The Indiana Supreme Court has publicly reprimanded a lawyer for what happened to his license when he left private practice to become a full-time prosecutor in northwest Indiana, but the disciplinary action has split the state’s justices on whether a more severe punishment was warranted.
Justices ruled Sept. 30 in the disciplinary action of In the Matter of James E. Barce, No. 04S00-0904-DI-139, involving Kentland attorney James E. Barce who served as Newton County’s part-time prosecutor for a decade before being elected full-time in 2005. When he made the switch to full-time and was required to close his private practice, Barce signed an affidavit placing his law license on inactive status, which meant he couldn’t practice law. He signed similar documents in subsequent years, and as a result he paid a reduced annual registration fee.
But in February 2009, an opposing defense attorney on a case Barce was prosecuting pointed out the license inactivity and that prompted him to re-activate his status and self-report what appeared to be a professional conduct violation to the Disciplinary Commission.
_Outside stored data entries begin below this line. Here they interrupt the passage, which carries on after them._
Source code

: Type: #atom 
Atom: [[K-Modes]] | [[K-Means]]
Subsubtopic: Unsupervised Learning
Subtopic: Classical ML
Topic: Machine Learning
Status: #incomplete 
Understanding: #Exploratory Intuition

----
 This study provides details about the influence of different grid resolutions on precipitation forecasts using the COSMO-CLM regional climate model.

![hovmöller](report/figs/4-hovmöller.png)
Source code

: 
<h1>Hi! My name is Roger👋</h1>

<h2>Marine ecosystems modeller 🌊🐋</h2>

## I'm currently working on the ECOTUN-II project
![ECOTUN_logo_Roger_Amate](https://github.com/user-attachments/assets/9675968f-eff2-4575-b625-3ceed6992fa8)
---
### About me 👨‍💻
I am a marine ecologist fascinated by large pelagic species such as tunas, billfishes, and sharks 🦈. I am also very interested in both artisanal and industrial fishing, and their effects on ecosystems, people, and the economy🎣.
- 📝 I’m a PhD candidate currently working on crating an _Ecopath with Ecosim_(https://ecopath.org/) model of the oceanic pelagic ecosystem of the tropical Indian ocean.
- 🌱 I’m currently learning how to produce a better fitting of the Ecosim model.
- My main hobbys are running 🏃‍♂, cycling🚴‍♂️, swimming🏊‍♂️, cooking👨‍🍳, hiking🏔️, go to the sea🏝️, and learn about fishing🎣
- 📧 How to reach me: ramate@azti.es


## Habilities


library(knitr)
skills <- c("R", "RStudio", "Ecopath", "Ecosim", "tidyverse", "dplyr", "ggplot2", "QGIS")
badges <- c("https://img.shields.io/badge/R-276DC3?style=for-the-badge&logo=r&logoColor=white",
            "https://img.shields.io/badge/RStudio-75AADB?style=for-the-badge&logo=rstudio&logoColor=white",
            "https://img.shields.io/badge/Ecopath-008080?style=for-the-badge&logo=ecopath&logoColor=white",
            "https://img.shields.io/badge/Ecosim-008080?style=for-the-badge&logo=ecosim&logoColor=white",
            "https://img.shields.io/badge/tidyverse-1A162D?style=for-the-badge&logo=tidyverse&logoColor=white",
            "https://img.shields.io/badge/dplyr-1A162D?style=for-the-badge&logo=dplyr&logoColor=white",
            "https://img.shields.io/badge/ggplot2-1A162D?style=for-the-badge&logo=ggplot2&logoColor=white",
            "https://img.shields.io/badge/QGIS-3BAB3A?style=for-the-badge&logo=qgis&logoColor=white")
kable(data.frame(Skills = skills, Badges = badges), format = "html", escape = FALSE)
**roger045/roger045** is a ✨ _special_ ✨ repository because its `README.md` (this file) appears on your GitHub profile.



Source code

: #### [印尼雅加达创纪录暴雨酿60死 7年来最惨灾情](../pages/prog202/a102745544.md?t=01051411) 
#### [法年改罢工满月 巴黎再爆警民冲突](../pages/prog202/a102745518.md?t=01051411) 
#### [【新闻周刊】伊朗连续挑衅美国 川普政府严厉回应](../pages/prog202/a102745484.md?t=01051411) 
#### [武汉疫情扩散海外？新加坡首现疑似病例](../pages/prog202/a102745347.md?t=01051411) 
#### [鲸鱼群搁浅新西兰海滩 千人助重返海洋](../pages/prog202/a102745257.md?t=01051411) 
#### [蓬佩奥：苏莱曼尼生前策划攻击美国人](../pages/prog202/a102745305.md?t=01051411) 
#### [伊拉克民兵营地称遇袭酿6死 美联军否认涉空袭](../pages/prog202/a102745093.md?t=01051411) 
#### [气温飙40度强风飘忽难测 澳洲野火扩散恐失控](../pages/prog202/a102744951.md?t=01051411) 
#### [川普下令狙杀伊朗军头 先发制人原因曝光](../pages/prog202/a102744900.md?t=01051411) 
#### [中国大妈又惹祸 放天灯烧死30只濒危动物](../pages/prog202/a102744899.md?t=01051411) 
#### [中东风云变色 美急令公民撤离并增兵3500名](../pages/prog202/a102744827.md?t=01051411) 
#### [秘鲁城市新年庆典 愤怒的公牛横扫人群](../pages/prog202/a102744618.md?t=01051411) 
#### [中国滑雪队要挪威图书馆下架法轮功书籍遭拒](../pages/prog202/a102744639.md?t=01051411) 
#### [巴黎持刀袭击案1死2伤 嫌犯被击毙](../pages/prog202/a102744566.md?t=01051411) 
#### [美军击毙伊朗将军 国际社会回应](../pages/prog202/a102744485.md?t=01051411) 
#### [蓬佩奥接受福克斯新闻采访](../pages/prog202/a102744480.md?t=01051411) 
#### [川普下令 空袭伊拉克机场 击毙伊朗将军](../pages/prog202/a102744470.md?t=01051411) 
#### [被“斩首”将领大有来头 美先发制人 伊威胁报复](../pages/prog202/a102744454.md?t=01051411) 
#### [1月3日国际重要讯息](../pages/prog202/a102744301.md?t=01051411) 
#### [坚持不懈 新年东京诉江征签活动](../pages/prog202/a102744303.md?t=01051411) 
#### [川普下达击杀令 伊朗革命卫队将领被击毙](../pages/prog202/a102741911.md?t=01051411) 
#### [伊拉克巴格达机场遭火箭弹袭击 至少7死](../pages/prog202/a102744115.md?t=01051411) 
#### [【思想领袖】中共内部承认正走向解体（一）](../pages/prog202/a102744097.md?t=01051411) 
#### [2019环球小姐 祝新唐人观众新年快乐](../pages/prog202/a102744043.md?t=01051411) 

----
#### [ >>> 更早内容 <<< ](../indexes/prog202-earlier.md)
Barce offered to pay the difference between the reduced fees and he paid the full active status fees for those years he was on inactive status.
The Disciplinary Commission filed charges and a hearing officer found no aggravating factors, but determined a public reprimand was appropriate. Though the Disciplinary Commission pursued a suspension for this “serial violation,” the hearing officer determined Barce’s misconduct was negligent rather than willful and that he’d cooperated, showed remorse, kept up with his CLE requirements, and had a good reputation in the legal community.
In deciding on the punishment, Justices Brent Dickson, Frank Sullivan, and Theodore Boehm agreed to accept the public reprimand recommendation on grounds that Barce violated Ind. Prof. Cond. R. 5.5(a) and 8.4(d).
But Chief Justice Randall T. Shepard dissented in a separate opinion and Justice Robert Rucker joined on grounds that a more severe penalty was warranted in this case.
“As our Disciplinary Commission argues, if a defendant had argued he was not guilty of speeding because he had not bothered to read the speed limit posted on the sign, it is doubtful the Respondent would have found that to be a persuasive argument,” the chief justice wrote.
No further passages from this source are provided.